**Data for this exercise**
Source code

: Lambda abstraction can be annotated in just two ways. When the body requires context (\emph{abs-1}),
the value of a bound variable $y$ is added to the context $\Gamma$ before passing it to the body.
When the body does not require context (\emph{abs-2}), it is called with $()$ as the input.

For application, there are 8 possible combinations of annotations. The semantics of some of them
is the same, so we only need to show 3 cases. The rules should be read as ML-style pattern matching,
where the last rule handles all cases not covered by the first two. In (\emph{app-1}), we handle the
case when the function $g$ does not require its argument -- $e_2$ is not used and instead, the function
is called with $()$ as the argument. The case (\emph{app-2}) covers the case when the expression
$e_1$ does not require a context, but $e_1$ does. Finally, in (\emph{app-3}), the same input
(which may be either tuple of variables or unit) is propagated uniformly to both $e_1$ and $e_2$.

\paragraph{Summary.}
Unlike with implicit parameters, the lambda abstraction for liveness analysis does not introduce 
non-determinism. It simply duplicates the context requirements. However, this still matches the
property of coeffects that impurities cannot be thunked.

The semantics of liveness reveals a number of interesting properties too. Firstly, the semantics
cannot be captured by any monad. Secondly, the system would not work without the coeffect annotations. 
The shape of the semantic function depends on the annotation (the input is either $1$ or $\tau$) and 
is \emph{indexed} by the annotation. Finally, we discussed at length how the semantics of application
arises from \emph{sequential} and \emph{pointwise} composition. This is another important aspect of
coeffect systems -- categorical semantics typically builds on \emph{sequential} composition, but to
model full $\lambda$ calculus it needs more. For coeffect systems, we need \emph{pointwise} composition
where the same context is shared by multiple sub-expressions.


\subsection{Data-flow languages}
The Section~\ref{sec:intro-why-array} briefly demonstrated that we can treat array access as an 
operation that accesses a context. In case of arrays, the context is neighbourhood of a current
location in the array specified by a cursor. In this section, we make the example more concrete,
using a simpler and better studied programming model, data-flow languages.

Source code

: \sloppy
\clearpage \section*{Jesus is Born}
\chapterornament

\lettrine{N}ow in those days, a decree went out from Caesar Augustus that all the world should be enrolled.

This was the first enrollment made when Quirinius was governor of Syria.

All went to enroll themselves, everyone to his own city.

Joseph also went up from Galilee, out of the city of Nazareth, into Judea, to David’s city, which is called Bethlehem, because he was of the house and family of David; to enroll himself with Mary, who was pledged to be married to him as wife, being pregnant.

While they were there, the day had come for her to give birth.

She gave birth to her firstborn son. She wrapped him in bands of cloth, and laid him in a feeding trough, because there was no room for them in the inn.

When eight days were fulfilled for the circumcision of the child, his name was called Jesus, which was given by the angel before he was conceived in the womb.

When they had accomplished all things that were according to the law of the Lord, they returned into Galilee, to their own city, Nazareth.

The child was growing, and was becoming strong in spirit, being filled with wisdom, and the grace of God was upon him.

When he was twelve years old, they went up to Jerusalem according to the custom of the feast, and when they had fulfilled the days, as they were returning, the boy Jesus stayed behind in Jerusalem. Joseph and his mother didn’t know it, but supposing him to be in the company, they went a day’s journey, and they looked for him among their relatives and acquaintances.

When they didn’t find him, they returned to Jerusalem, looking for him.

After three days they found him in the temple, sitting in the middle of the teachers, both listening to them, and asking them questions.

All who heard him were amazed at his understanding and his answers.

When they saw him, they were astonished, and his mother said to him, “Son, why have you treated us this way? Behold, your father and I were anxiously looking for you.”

**Task brief**
Match on "they": copy every line in the records that has it.

**Exercise solution**
While they were there, the day had come for her to give birth.
When they had accomplished all things that were according to the law of the Lord, they returned into Galilee, to their own city, Nazareth.
When he was twelve years old, they went up to Jerusalem according to the custom of the feast, and when they had fulfilled the days, as they were returning, the boy Jesus stayed behind in Jerusalem. Joseph and his mother didn’t know it, but supposing him to be in the company, they went a day’s journey, and they looked for him among their relatives and acquaintances.
When they didn’t find him, they returned to Jerusalem, looking for him.
After three days they found him in the temple, sitting in the middle of the teachers, both listening to them, and asking them questions.
When they saw him, they were astonished, and his mother said to him, “Son, why have you treated us this way? Behold, your father and I were anxiously looking for you.”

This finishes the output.